WHAT YOU WILL DO
Look for the word "nroTPNE" in the entries and copy every line where it shows up.

[Stored records]
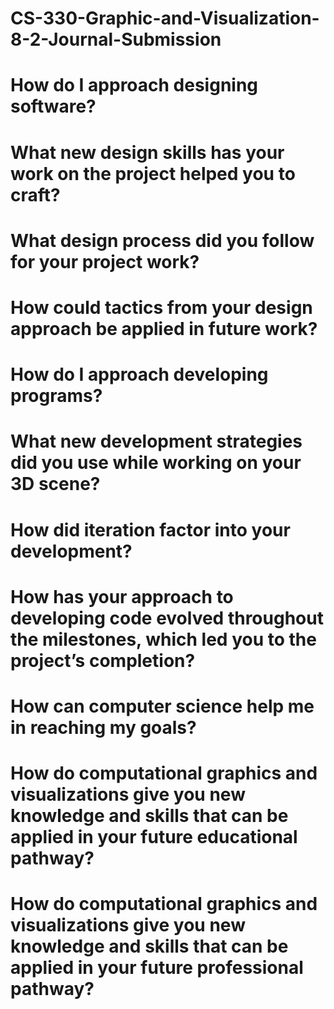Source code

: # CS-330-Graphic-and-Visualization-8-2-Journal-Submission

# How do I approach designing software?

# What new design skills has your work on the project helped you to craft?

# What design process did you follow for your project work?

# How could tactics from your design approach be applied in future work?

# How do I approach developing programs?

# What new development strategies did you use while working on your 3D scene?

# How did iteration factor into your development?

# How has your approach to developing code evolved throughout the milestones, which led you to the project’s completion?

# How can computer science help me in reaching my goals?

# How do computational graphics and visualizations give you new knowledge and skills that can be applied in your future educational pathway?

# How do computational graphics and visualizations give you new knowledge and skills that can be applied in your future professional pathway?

...

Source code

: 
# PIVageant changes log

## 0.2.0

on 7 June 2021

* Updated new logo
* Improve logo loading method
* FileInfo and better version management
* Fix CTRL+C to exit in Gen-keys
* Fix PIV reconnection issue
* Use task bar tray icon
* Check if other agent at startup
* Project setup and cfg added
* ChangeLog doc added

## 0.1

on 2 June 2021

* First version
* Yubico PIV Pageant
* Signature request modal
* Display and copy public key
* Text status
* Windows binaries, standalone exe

==

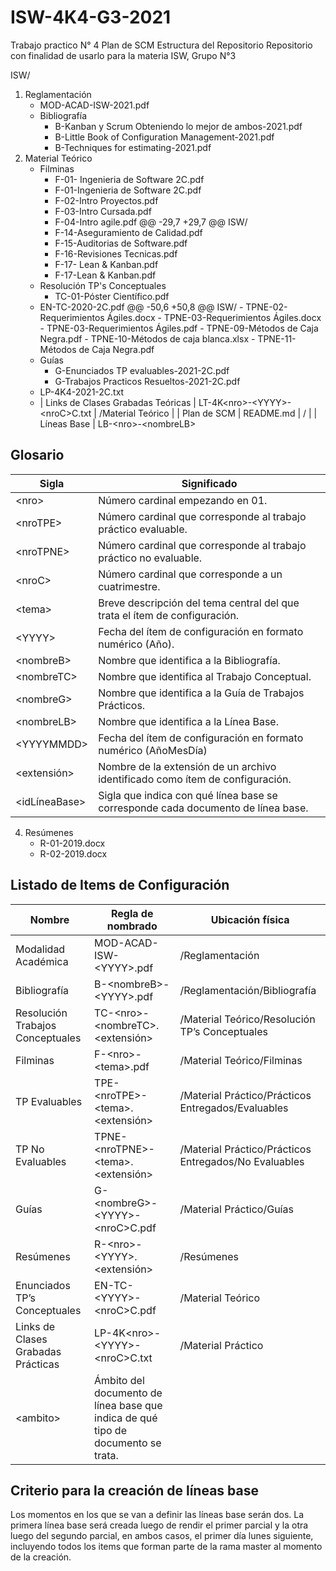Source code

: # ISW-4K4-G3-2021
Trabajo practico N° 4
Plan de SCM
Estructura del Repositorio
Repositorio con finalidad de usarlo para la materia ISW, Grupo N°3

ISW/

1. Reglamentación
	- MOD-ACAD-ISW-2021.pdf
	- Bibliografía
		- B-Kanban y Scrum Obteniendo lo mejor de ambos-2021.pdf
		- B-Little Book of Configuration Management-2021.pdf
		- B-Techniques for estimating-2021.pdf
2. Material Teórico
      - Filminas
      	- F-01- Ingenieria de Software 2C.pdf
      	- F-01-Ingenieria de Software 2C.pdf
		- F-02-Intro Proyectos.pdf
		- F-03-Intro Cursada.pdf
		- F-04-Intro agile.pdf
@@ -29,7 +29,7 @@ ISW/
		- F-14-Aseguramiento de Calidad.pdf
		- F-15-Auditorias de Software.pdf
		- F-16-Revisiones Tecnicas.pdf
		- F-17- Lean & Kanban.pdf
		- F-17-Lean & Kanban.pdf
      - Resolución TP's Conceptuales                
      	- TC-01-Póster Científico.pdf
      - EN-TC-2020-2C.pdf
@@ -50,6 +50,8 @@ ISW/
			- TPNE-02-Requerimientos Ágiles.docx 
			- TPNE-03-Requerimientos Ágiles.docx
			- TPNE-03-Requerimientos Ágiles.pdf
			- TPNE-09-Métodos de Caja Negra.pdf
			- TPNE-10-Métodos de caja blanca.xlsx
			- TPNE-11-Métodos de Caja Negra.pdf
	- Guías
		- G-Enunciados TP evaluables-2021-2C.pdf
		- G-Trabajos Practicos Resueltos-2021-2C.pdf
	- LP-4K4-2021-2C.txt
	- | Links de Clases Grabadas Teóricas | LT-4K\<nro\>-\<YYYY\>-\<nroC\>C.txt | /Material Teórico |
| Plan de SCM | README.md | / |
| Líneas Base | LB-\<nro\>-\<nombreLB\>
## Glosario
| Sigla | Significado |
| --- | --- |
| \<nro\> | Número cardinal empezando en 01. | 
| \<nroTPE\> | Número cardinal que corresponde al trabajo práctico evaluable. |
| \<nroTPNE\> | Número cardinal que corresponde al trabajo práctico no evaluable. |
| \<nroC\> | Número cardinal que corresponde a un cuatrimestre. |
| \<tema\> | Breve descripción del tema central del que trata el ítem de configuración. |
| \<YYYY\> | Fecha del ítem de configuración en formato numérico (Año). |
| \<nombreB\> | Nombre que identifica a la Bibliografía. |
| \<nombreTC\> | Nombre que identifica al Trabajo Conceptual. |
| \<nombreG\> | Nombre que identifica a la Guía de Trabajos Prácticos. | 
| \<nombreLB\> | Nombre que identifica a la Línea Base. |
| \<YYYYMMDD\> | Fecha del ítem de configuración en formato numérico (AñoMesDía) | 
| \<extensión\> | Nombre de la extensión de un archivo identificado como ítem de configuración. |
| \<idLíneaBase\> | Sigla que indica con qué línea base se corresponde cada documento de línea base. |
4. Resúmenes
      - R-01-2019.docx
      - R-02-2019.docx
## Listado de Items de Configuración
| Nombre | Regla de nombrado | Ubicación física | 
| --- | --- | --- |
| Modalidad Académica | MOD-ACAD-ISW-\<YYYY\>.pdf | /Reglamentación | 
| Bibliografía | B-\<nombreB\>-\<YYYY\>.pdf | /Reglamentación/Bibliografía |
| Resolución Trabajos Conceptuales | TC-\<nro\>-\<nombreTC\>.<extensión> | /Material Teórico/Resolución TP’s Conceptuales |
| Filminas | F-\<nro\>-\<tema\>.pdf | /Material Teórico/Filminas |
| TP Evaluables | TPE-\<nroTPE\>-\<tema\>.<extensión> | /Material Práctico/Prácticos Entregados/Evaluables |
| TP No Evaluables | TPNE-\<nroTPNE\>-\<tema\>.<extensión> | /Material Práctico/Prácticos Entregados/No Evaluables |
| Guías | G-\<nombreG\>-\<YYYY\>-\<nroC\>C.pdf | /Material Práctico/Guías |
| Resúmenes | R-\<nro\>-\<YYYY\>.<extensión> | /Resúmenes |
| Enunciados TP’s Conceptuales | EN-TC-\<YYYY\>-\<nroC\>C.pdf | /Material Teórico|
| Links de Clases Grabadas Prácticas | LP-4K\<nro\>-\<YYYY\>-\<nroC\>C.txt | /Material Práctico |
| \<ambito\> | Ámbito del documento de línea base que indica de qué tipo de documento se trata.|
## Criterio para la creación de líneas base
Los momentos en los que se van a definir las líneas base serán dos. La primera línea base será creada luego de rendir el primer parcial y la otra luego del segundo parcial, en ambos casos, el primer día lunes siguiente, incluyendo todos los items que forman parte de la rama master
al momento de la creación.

SOLUTION TO THIS EXERCISE
| \<nroTPNE\> | Número cardinal que corresponde al trabajo práctico no evaluable. |
| TP No Evaluables | TPNE-\<nroTPNE\>-\<tema\>.<extensión> | /Material Práctico/Prácticos Entregados/No Evaluables |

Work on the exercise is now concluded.